It might make for nice rhetoric, but it is more than a little disingenuous.
Not only was that geocentrism piece not an argument or claim that I've made,
but I've never seen anyone make it in that manner either. But perhaps you know
that and were intentionally misrepresenting their arguments.

Back on topic, no, your concluding claim is not true. To reach your conclusion
you would, at the minimum, need to assume that a machine can simulate
arbitrary physical phenomenon, which is not a forgone conclusion. For
instance, the "thinking done by neurons" you refer to made be reliant on some
facet of the real numbers that is simply not computable. Perhaps at any level
of approximation of it, what we discern as AGI may not manifest. Etc.

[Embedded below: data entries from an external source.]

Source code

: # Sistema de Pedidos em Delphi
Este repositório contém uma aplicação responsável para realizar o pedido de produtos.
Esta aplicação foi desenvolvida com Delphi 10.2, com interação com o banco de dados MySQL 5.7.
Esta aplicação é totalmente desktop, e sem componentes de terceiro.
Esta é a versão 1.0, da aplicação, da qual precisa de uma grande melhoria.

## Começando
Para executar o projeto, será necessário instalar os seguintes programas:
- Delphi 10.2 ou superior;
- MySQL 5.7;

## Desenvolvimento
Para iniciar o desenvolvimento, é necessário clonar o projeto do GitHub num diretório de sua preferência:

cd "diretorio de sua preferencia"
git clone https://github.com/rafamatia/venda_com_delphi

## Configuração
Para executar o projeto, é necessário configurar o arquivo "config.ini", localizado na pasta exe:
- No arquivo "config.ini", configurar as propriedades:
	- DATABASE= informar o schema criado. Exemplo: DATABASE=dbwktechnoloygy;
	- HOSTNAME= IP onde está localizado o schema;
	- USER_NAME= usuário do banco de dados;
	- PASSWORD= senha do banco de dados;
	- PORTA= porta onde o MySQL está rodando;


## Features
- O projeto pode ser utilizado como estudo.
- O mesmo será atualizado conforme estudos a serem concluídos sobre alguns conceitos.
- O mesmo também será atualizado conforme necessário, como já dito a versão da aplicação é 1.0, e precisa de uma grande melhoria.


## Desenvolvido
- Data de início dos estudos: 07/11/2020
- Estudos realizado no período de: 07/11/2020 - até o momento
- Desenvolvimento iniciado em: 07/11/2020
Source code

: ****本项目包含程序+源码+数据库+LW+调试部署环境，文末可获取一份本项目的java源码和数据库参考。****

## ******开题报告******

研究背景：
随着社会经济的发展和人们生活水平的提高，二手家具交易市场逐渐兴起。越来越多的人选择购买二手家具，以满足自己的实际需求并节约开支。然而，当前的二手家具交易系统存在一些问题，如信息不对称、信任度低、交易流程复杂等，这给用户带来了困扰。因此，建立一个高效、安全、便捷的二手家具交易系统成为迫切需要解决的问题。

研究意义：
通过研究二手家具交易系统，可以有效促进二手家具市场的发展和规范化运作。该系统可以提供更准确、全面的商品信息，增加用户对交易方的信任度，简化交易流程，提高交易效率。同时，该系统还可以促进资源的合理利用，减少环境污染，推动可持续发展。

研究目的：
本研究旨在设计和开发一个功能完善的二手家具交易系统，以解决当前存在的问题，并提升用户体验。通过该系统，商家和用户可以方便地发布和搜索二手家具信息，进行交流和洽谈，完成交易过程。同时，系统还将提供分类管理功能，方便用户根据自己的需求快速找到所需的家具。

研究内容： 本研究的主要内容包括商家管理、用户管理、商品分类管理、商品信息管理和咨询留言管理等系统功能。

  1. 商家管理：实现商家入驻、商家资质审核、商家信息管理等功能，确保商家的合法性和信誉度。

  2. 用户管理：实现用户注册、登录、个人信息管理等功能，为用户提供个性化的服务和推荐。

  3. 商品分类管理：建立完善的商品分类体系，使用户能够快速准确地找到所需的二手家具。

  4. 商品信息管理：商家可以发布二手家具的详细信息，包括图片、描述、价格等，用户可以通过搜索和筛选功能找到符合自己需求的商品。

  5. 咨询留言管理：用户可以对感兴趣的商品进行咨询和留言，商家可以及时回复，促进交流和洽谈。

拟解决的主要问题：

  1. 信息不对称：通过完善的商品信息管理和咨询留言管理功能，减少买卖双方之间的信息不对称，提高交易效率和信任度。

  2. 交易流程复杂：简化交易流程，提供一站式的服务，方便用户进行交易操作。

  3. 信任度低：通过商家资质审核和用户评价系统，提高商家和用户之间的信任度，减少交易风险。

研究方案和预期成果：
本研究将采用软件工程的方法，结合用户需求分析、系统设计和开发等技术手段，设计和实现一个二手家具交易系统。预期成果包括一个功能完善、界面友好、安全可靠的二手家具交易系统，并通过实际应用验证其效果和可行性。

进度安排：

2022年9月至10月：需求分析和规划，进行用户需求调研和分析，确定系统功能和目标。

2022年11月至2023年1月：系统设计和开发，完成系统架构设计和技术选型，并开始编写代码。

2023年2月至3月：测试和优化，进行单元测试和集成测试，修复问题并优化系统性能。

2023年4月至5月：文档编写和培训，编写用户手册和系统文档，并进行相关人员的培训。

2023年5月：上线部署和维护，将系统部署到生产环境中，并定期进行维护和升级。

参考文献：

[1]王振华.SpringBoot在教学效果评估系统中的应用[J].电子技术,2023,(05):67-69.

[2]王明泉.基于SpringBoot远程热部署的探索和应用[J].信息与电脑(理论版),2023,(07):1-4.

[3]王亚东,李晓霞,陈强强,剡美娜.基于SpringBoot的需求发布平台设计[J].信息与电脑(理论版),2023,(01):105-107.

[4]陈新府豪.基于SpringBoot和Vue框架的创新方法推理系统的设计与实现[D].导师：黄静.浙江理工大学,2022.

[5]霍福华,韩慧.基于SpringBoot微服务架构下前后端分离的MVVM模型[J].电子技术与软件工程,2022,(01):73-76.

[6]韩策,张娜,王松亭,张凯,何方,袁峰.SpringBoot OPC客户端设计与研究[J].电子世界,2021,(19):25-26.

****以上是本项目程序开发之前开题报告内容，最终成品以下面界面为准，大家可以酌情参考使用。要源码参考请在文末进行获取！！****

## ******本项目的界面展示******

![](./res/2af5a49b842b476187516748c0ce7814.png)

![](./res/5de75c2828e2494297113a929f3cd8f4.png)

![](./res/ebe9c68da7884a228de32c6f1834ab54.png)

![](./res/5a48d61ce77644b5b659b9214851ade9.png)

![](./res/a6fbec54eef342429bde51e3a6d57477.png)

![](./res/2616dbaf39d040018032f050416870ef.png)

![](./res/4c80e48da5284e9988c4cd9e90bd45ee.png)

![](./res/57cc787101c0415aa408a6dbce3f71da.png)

But, finally, your premises are faulty. What most people really mean when they
reference AGI or "truly intelligent" is not intelligence, but wisdom.
Computers have been "more intelligent" than humans for a long time now if it
simply means arithmetic and recalling trivia. Now, noting that, isn't it
possible that such wisdom is dependent on dependent on the will, the soul,
etc?

So we arrive back at the true point of contention - you are a materialist. I
claim that materialism has been handily refuted for thousands of years. Then
you fell back on pretty much every freshman level fallacy in the book. On the
other hand, I suspect some of your misrepresenting of "classical" philosophy
was not intentional, and just the result of getting most of it second hand
from the Kurzweil (AI) and Dawkins (geocentrism) type literature. It is wise
not to be so dismissive of pre-"Enlightenment" thinking.